──────── Data
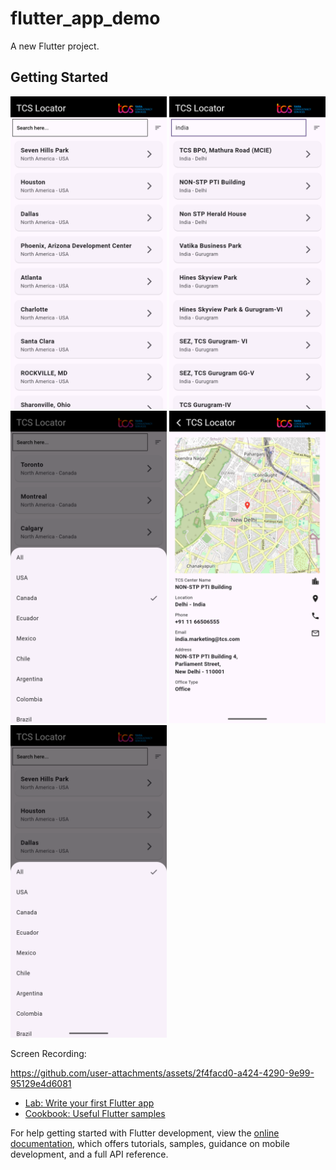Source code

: # flutter_app_demo

A new Flutter project.

## Getting Started
<p float="left">
<img src="https://github.com/anusreepalangadan/Tcs-locator/blob/03d89ddefb8bd644a92ceb6646ce95e84833bc12/Screenshot_1734069358.png" width="250" />
<img src="https://github.com/anusreepalangadan/Tcs-locator/blob/03d89ddefb8bd644a92ceb6646ce95e84833bc12/Screenshot_1734069377.png" width="250" />
<img src="https://github.com/anusreepalangadan/Tcs-locator/blob/03d89ddefb8bd644a92ceb6646ce95e84833bc12/Screenshot_1734069420.png" width="250" />
<img src="https://github.com/anusreepalangadan/Tcs-locator/blob/03d89ddefb8bd644a92ceb6646ce95e84833bc12/Screenshot_1734074415.png" width="250" />
<img src="https://github.com/anusreepalangadan/Tcs-locator/blob/03d89ddefb8bd644a92ceb6646ce95e84833bc12/Screenshot_1734074490.png" width="250" />

  
</p>


Screen Recording:


https://github.com/user-attachments/assets/2f4facd0-a424-4290-9e99-95129e4d6081


- [Lab: Write your first Flutter app](https://docs.flutter.dev/get-started/codelab)
- [Cookbook: Useful Flutter samples](https://docs.flutter.dev/cookbook)

For help getting started with Flutter development, view the
[online documentation](https://docs.flutter.dev/), which offers tutorials,
samples, guidance on mobile development, and a full API reference.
────────────────
Instructions to follow: Give the entries again exactly, but skip every image.

Result below:
Source code

: # flutter_app_demo

A new Flutter project.

## Getting Started
<p float="left">
<img src="https://github.com/anusreepalangadan/Tcs-locator/blob/03d89ddefb8bd644a92ceb6646ce95e84833bc12/Screenshot_1734069358.png" width="250" />
<img src="https://github.com/anusreepalangadan/Tcs-locator/blob/03d89ddefb8bd644a92ceb6646ce95e84833bc12/Screenshot_1734069377.png" width="250" />
<img src="https://github.com/anusreepalangadan/Tcs-locator/blob/03d89ddefb8bd644a92ceb6646ce95e84833bc12/Screenshot_1734069420.png" width="250" />
<img src="https://github.com/anusreepalangadan/Tcs-locator/blob/03d89ddefb8bd644a92ceb6646ce95e84833bc12/Screenshot_1734074415.png" width="250" />
<img src="https://github.com/anusreepalangadan/Tcs-locator/blob/03d89ddefb8bd644a92ceb6646ce95e84833bc12/Screenshot_1734074490.png" width="250" />

  
</p>


Screen Recording:


https://github.com/user-attachments/assets/2f4facd0-a424-4290-9e99-95129e4d6081


- [Lab: Write your first Flutter app](https://docs.flutter.dev/get-started/codelab)
- [Cookbook: Useful Flutter samples](https://docs.flutter.dev/cookbook)

For help getting started with Flutter development, view the
[online documentation](https://docs.flutter.dev/), which offers tutorials,
samples, guidance on mobile development, and a full API reference.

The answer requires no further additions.